Do you have an earliest yoga memory?
When I was 5, growing up in Brooklyn with a single mom. I’m the youngest of three daughters. We were on our own while our mom worked many jobs, was stressed out, and often couldn’t mother or feed us, so she would take us down the street to the Hare Krishna center in Carroll Gardens, and they would feed us.
That memory came back to you later?
I found out I was pregnant with my son the day before Sept. 11, 2001. I’m a New Yorker, and immediately wanted to be there. I was in a state of absolute anxiety and panic about having a baby. A few days into the pregnancy, I went to this tiny home, the Sivananda Ashram in Venice, Calif., and they fed us like at the Hare Krishna temple, and we would chant and meditate. I ended up gluing to that during my pregnancy. It was freeing. I just trusted and formed a really strong bond with the teacher inside me. I knew I wanted to share yoga somehow.

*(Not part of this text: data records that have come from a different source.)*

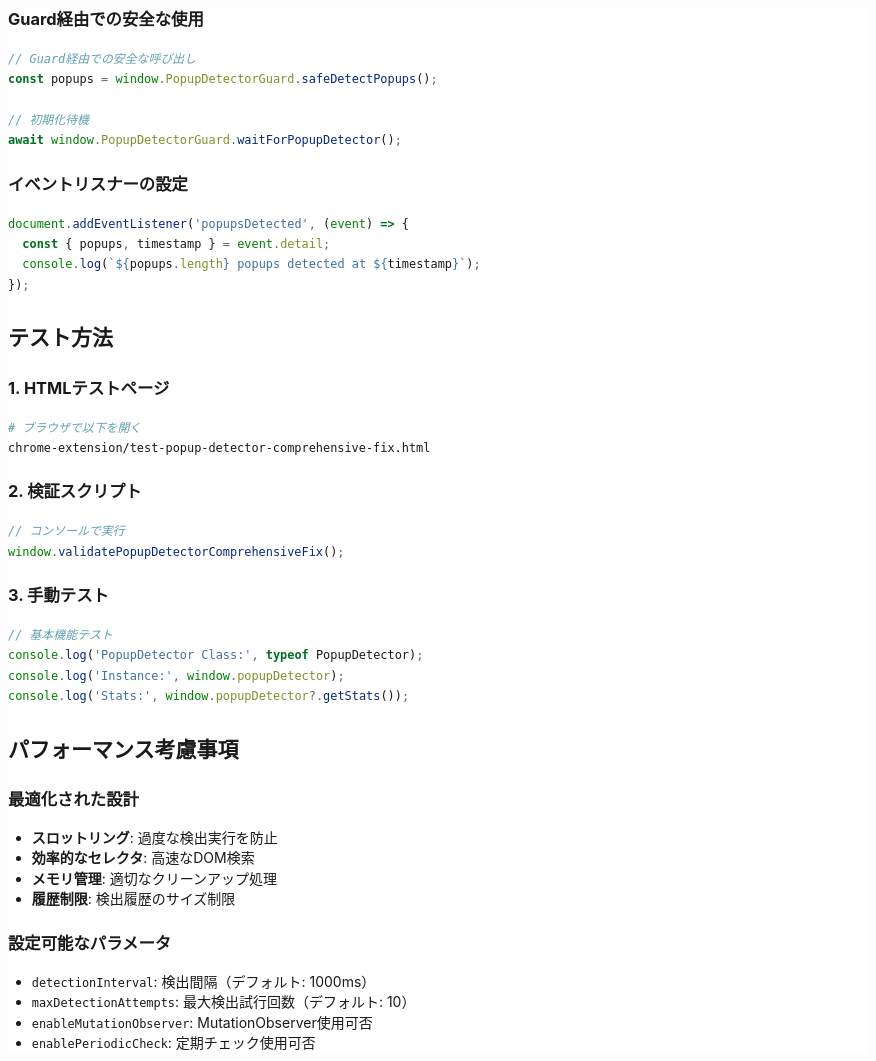 ### Guard経由での安全な使用

```javascript
// Guard経由での安全な呼び出し
const popups = window.PopupDetectorGuard.safeDetectPopups();

// 初期化待機
await window.PopupDetectorGuard.waitForPopupDetector();
```

### イベントリスナーの設定

```javascript
document.addEventListener('popupsDetected', (event) => {
  const { popups, timestamp } = event.detail;
  console.log(`${popups.length} popups detected at ${timestamp}`);
});
```

## テスト方法

### 1. HTMLテストページ
```bash
# ブラウザで以下を開く
chrome-extension/test-popup-detector-comprehensive-fix.html
```

### 2. 検証スクリプト
```javascript
// コンソールで実行
window.validatePopupDetectorComprehensiveFix();
```

### 3. 手動テスト
```javascript
// 基本機能テスト
console.log('PopupDetector Class:', typeof PopupDetector);
console.log('Instance:', window.popupDetector);
console.log('Stats:', window.popupDetector?.getStats());
```

## パフォーマンス考慮事項

### 最適化された設計
- **スロットリング**: 過度な検出実行を防止
- **効率的なセレクタ**: 高速なDOM検索
- **メモリ管理**: 適切なクリーンアップ処理
- **履歴制限**: 検出履歴のサイズ制限

### 設定可能なパラメータ
- `detectionInterval`: 検出間隔（デフォルト: 1000ms）
- `maxDetectionAttempts`: 最大検出試行回数（デフォルト: 10）
- `enableMutationObserver`: MutationObserver使用可否
- `enablePeriodicCheck`: 定期チェック使用可否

How has yoga helped you develop as a person?
I’m a scrappy teen from New York at heart, so having a challenge in my own body helped me get to other layers, connect to my emotional and mental body, my soul. As soon as I started to dive into the philosophy and read the ancient texts and get deeper into the practice, every single thing just felt so familiar to me, so natural. Once your mind is set in that wave of consciousness, it is just who you are.
You made a trip to India, is that right?
My only trip to India was in the fall of 2014, with a group of women who grew up together and raised their kids together, and each had done my yoga teacher training at some point. They decided for their 50th birthdays they were going to India, and invited me. In India, everything we see as normal here is thrown on its head and then some. Our ideas of garbage, safety, order — it’s what we’d call chaos. It was so clear, seeing where yoga originated, that the science came out of necessity and survival. Somehow we have to find our inner space, be grounded and centered from the inside. I believe that’s why it has become so popular here, because we feel so chaotic on the inside and work so hard at making our outer world so perfect.

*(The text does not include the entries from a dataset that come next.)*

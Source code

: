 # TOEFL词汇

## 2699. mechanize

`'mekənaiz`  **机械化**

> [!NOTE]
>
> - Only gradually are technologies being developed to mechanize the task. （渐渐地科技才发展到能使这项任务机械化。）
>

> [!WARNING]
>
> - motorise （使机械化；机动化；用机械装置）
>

How has traveling impacted your teaching and yoga trainings here?
It puts me in a place where I arrive somewhere where I don’t know people, the students, or the studio, and requires me to share the science and sacred practice in a way that’s very authentically me. It keeps me on my game.

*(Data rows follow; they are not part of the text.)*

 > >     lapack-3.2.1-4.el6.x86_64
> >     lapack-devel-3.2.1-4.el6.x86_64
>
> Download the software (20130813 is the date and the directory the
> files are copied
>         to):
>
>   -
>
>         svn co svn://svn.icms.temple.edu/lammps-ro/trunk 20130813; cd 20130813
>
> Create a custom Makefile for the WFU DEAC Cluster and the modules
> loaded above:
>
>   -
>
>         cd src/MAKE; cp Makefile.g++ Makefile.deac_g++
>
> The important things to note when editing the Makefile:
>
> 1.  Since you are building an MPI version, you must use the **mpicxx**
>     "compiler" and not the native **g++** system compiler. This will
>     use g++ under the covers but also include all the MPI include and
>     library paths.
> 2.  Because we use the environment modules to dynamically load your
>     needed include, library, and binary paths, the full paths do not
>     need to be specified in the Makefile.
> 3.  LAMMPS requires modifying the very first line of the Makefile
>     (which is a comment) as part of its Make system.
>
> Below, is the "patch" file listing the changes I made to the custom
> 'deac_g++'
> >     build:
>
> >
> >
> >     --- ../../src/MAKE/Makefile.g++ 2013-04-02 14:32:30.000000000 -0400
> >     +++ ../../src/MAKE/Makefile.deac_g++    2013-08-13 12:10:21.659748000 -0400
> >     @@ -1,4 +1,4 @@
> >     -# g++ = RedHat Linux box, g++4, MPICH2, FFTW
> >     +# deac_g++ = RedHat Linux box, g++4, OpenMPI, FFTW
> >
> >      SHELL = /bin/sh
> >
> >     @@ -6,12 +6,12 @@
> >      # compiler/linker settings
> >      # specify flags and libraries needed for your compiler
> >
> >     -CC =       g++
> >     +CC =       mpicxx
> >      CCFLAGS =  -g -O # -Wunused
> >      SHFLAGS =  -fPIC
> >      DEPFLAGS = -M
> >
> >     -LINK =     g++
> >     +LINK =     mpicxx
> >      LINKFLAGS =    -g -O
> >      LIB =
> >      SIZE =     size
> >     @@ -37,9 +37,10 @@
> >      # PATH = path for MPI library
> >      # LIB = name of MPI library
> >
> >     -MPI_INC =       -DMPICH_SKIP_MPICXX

When you teach you often quote your grandfather, the poet Stanley Kunitz. Can you tell me about his influence in your life?
Yes, a very strong influence. Really, he was the only man in my life for many many years. He was my mother’s stepfather. My first job ever, at age 11, was working in my grandmother’s art studio, so my first real relationship with my grandfather was through my grandmother’s painting, in which she sometimes scribbled lines from his poetry.
In my teens, when when I spent time alone talking with him, he was the only person in my life who held me accountable. My grandfather always asked, “What about you? What are your dreams, your visions? What do you believe in? What’s most important to you? How are you going to use your talents? How are you going to make an impact on this planet?” Big questions. At that time I knew he was a poet for a living, but I didn’t see him that way. I actually started to read his poems when I started college. They were so simple, so vibrant, and I had such a deep respect for the teachings he offered me. He got to meet my son, who was 2 or 3 when my grandfather passed, and they had a very special bond, almost like the two of them agreed to be my teachers in another realm.
Do you think that has remained true?
My son gave me the gift of yoga as a science and as a practice, from my pregnancy through his entire life. It’s always felt like my son and grandfather were plotting to take care of me. I feel blessed by those two teachers in my life, and for the other amazing teachers I’ve had in my life. In the teacher training, we explore in depth the dynamics between student and teacher. It’s so useful.
How else has your teaching evolved?
When I’m not teaching I’m always studying, reading. I’m always arguing with the teachings, doubting within myself. Meditation was always very hard for me, more challenging. Then I had an injury, and the only comfortable place in my body was to sit, thus my meditation journey evolved. That’s actually when I developed the teacher training. The final form of yoga is service. I came from a service background, and that’s very important to me. I was always in nonprofits prior to yoga. Now, we offer yoga in Portuguese, yoga in the jail, yoga for pain management at the hospital as an alternative to medication and opiates. Yoga in the schools comes and goes, but we do offer an early-morning program in the Tisbury school for the staff
The ripple of seeing this happen must be satisfying.
Absolutely. It’s also a calling, and I have no choice, even if I don’t want to do it. “Martha” has told me if I’m going to live here, this is what I must do. Right before that injury I almost left the Island, was ready to go, took my son and husband and spent the winter in California. I was called back fiercely; the teacher training was birthed, and that has become my main purpose for being here.